According to the UN’s Department of Economic and Social Affairs (UNDESA), today there are an estimated 272 million international migrants globally. ‘Whilst not all migrants are inherently vulnerable, many are vulnerable to human rights violations’ (UNDESA). Many migrants are forced to move for various reasons; governmental oppression, war, famine, climate change, to seek better employment or educational opportunities. The list goes on. Of the 272 million international migrants, 2019 datasets indicating one in seven are below the age of 20, with Sub-Saharan Africa hosting the highest proportions followed by Latin America and the Caribbean, West Africa and North Africa. At these age groups, the dangers of human rights violations are exponentially increased due to; disruptions of education, food insecurity, sexual violence just to name a few.
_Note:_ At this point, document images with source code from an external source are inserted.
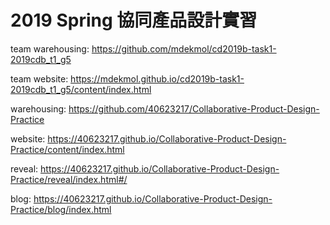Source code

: # 2019 Spring 協同產品設計實習

team warehousing: https://github.com/mdekmol/cd2019b-task1-2019cdb_t1_g5

team website: https://mdekmol.github.io/cd2019b-task1-2019cdb_t1_g5/content/index.html

warehousing: https://github.com/40623217/Collaborative-Product-Design-Practice

website: https://40623217.github.io/Collaborative-Product-Design-Practice/content/index.html

reveal: https://40623217.github.io/Collaborative-Product-Design-Practice/reveal/index.html#/

blog: https://40623217.github.io/Collaborative-Product-Design-Practice/blog/index.html
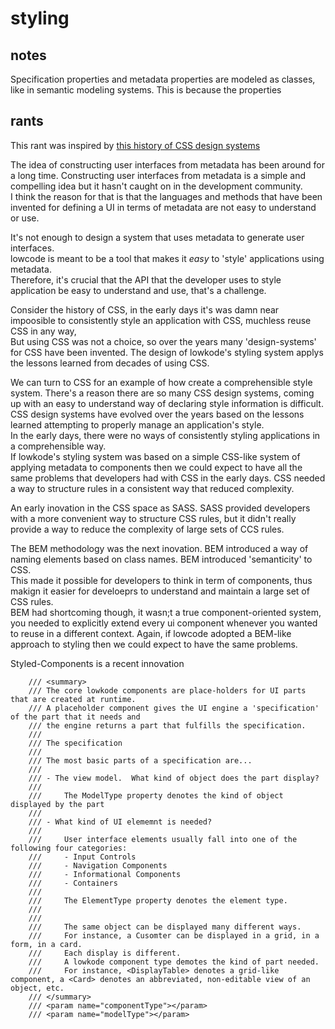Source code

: # styling

## notes
Specification properties and metadata properties are modeled as classes, like in semantic modeling systems.
This is because the properties 

## rants

This rant was inspired by [this history of CSS design systems](https://medium.com/@perezpriego7/css-evolution-from-css-sass-bem-css-modules-to-styled-components-d4c1da3a659b)

The idea of constructing user interfaces from metadata has been around for a long time.
Constructing user interfaces from metadata is a simple and compelling idea but it hasn't 
caught on in the development community.  
I think the reason for that is that the languages and methods that have been invented for 
defining a UI in terms of metadata are not easy to understand or use.  

It's not enough to design a system that uses metadata to generate user interfaces.  
lowcode is meant to be a tool that makes it *easy* to 'style' applications using metadata.  
Therefore, it's crucial that the API that the developer uses to style application be easy to 
understand and use, that's a challenge.

Consider the history of CSS, in the early days it's was damn near impoosible to consistently 
style an application with CSS, muchless reuse CSS in any way,  
But using CSS was not a choice, so over the years many 'design-systems' for CSS have been 
invented.  The design of lowkode's styling system applys the lessons learned from decades of 
using CSS.

We can turn to CSS for an example of how create a comprehensible style system.
There's a reason there are so many CSS design systems, coming up with an easy to understand way 
of declaring style information is difficult.  CSS design systems have evolved over the years 
based on the lessons learned attempting to properly manage an application's style.  
In the early days, there were no ways of consistently styling applications in a comprehensible way.  
If lowkode's styling system was based on a simple CSS-like system of applying metadata to components 
then we could expect to have all the same problems that developers had with CSS in the early days.
CSS needed a way to structure rules in a consistent way that reduced complexity.

An early inovation in the CSS space as SASS. SASS provided developers with a more convenient way 
to structure CSS rules, but it didn't really provide a way to reduce the complexity of large sets of 
CCS rules.

The BEM methodology was the next inovation. BEM introduced a way of naming elements based on class names.
BEM introduced 'semanticity' to CSS.  
This made it possible for developers to think in term of components, thus makign it easier for develoeprs 
to understand and maintain a large set of CSS rules.  
BEM had shortcoming though, it wasn;t a true component-oriented system, you needed to explicitly 
extend every ui component whenever you wanted to reuse in a different context.
Again, if lowcode adopted a BEM-like approach to styling then we could expect to have the same problems.

Styled-Components is a recent innovation 






        /// <summary>
        /// The core lowkode components are place-holders for UI parts that are created at runtime.
        /// A placeholder component gives the UI engine a 'specification' of the part that it needs and 
        /// the engine returns a part that fulfills the specification.
        /// 
        /// The specification 
        /// 
        /// The most basic parts of a specification are...
        /// 
        /// - The view model.  What kind of object does the part display?
        /// 
        ///     The ModelType property denotes the kind of object displayed by the part
        ///     
        /// - What kind of UI elememnt is needed?
        /// 
        ///     User interface elements usually fall into one of the following four categories:
        ///     - Input Controls
        ///     - Navigation Components
        ///     - Informational Components
        ///     - Containers
        ///     
        ///     The ElementType property denotes the element type.
        /// 
        /// 
        ///     The same object can be displayed many different ways.
        ///     For instance, a Cusomter can be displayed in a grid, in a form, in a card.
        ///     Each display is different.
        ///     A lowkode component type demotes the kind of part needed.
        ///     For instance, <DisplayTable> denotes a grid-like component, a <Card> denotes an abbreviated, non-editable view of an object, etc.
        /// </summary>
        /// <param name="componentType"></param>
        /// <param name="modelType"></param>
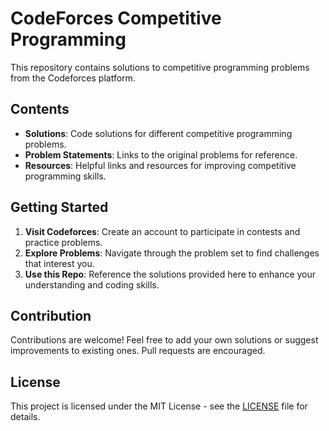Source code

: # CodeForces Competitive Programming

This repository contains solutions to competitive programming problems from the Codeforces platform.


## Contents

- **Solutions**: Code solutions for different competitive programming problems.
- **Problem Statements**: Links to the original problems for reference.
- **Resources**: Helpful links and resources for improving competitive programming skills.

## Getting Started

1. **Visit Codeforces**: Create an account to participate in contests and practice problems.
2. **Explore Problems**: Navigate through the problem set to find challenges that interest you.
3. **Use this Repo**: Reference the solutions provided here to enhance your understanding and coding skills.

## Contribution

Contributions are welcome! Feel free to add your own solutions or suggest improvements to existing ones. Pull requests are encouraged.

## License

This project is licensed under the MIT License - see the [LICENSE](LICENSE) file for details.
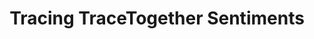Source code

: ---
title: Tracing TraceTogether Sentiments
description: "A dataviz essay exploring Facebook reactions to TraceTogether news articles. [External]"
tag: [datascience, dataviz, projects]
redirect_to: https://vnck.xyz/tracing-tracetogether-sentiment/
---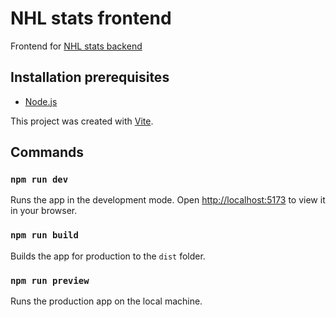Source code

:# NHL stats frontend

Frontend for [NHL stats backend](https://github.com/JeszC/nhl-stats-backend)

## Installation prerequisites

- [Node.js](https://nodejs.org/)

This project was created with [Vite](https://vite.dev/).

## Commands

### `npm run dev`

Runs the app in the development mode. Open [http://localhost:5173](http://localhost:5173) to view it in your browser.

### `npm run build`

Builds the app for production to the `dist` folder.

### `npm run preview`

Runs the production app on the local machine.
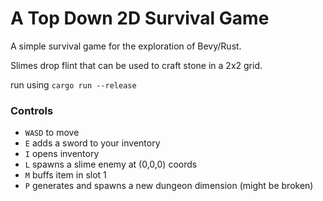 # A Top Down 2D Survival Game

A simple survival game for the exploration of Bevy/Rust.

Slimes drop flint that can be used to craft stone in a 2x2 grid.

run using `cargo run --release` 

### Controls

- `WASD` to move
- `E` adds a sword to your inventory
- `I` opens inventory
- `L` spawns a slime enemy at (0,0,0) coords
- `M` buffs item in slot 1
- `P` generates and spawns a new dungeon dimension (might be broken)
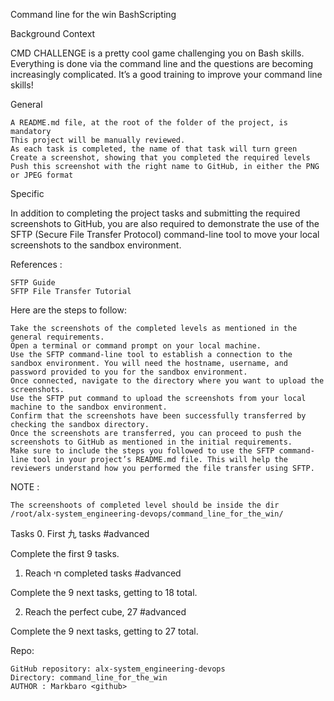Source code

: Command line for the win
BashScripting

Background Context

CMD CHALLENGE is a pretty cool game challenging you on Bash skills. Everything is done via the command line and the questions are becoming increasingly complicated. It’s a good training to improve your command line skills!

General

    A README.md file, at the root of the folder of the project, is mandatory
    This project will be manually reviewed.
    As each task is completed, the name of that task will turn green
    Create a screenshot, showing that you completed the required levels
    Push this screenshot with the right name to GitHub, in either the PNG or JPEG format


Specific

In addition to completing the project tasks and submitting the required screenshots to GitHub, you are also required to demonstrate the use of the SFTP (Secure File Transfer Protocol) command-line tool to move your local screenshots to the sandbox environment.

References :

    SFTP Guide
    SFTP File Transfer Tutorial

Here are the steps to follow:

    Take the screenshots of the completed levels as mentioned in the general requirements.
    Open a terminal or command prompt on your local machine.
    Use the SFTP command-line tool to establish a connection to the sandbox environment. You will need the hostname, username, and password provided to you for the sandbox environment.
    Once connected, navigate to the directory where you want to upload the screenshots.
    Use the SFTP put command to upload the screenshots from your local machine to the sandbox environment.
    Confirm that the screenshots have been successfully transferred by checking the sandbox directory.
    Once the screenshots are transferred, you can proceed to push the screenshots to GitHub as mentioned in the initial requirements.
    Make sure to include the steps you followed to use the SFTP command-line tool in your project’s README.md file. This will help the reviewers understand how you performed the file transfer using SFTP.

NOTE :

    The screenshoots of completed level should be inside the dir /root/alx-system_engineering-devops/command_line_for_the_win/


Tasks
0. First 九 tasks
#advanced

Complete the first 9 tasks.


1. Reach חי completed tasks
#advanced

Complete the 9 next tasks, getting to 18 total.




2. Reach the perfect cube, 27
#advanced

Complete the 9 next tasks, getting to 27 total.


Repo:

    GitHub repository: alx-system_engineering-devops
    Directory: command_line_for_the_win
    AUTHOR : Markbaro <github>
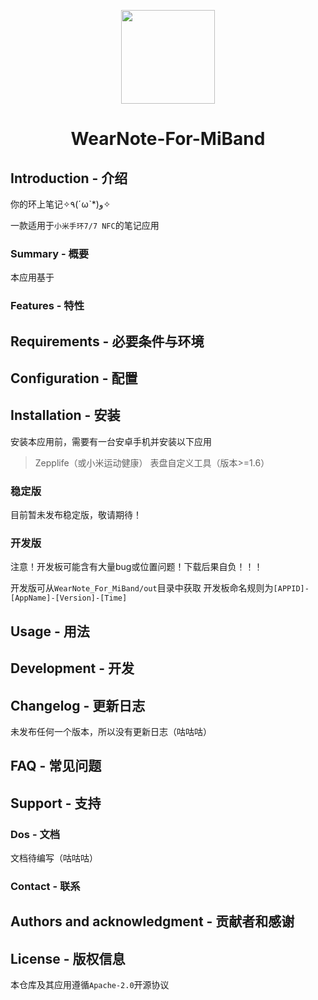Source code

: <p align="center"><img src="https://s1.ax1x.com/2022/12/05/zynDA0.png" width="150px"/></p>

<h1 align="center">WearNote-For-MiBand</h1>

## Introduction - 介绍

你的环上笔记✧٩(ˊωˋ*)و✧

一款适用于`小米手环7/7 NFC`的笔记应用

### Summary - 概要

本应用基于

### Features - 特性

## Requirements - 必要条件与环境


## Configuration - 配置

## Installation - 安装

安装本应用前，需要有一台安卓手机并安装以下应用

>Zepplife（或小米运动健康）
>表盘自定义工具（版本>=1.6）

### 稳定版

目前暂未发布稳定版，敬请期待！

### 开发版

注意！开发板可能含有大量bug或位置问题！下载后果自负！！！

开发版可从`WearNote_For_MiBand/out`目录中获取
开发板命名规则为`[APPID]-[AppName]-[Version]-[Time]`

## Usage - 用法

## Development - 开发

## Changelog - 更新日志

未发布任何一个版本，所以没有更新日志（咕咕咕）

## FAQ - 常见问题

## Support - 支持

### Dos - 文档

文档待编写（咕咕咕）

### Contact - 联系

## Authors and acknowledgment - 贡献者和感谢

## License - 版权信息

本仓库及其应用遵循`Apache-2.0`开源协议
During the 41st session of the Human Rights Council this year, the report submitted by the Special Rapporteur on the Human Rights of Migrants, Felipe González Morales, highlighted the need for migration to be understood as a “gendered phenomenon”, enabling member states to better protect the rights of migrant women and girls from gender-based discrimination, abuse and violations at each stage of their journey.
In 2017, the Church Council of the Evangelical Lutheran Church in America adopted a social message on Human Rights, advocating for the “staggering number of God’s children that have not experienced this advancement [of human rights].” As Christians, we all have a common identity as children of a loving God, who calls us to reflect his love outwards, acting in compassion for our fellow neighbor. The Evangelical Lutheran Church in America (ELCA) and Lutheran World Federation (LWF) see migrants as humans, as people most in need of our compassion both as individuals and as a community. These organizations work with migrants from all around the world with aide, respect and inclusivity. We are called to embrace all migrants as they flee from dangerous situations or seek out a better life for themselves and their loved ones.
In support of their rights, at the Lutheran Office for World Community (joint ministry of both ELCA & LWF), we attend various UN processes as part of the NGO Committee on Migration and the Civil Society Action Committee, monitor UN events and meetings on Migration and advocate for policies at the UN that will afford these migrants the life of dignity and freedom they deserve.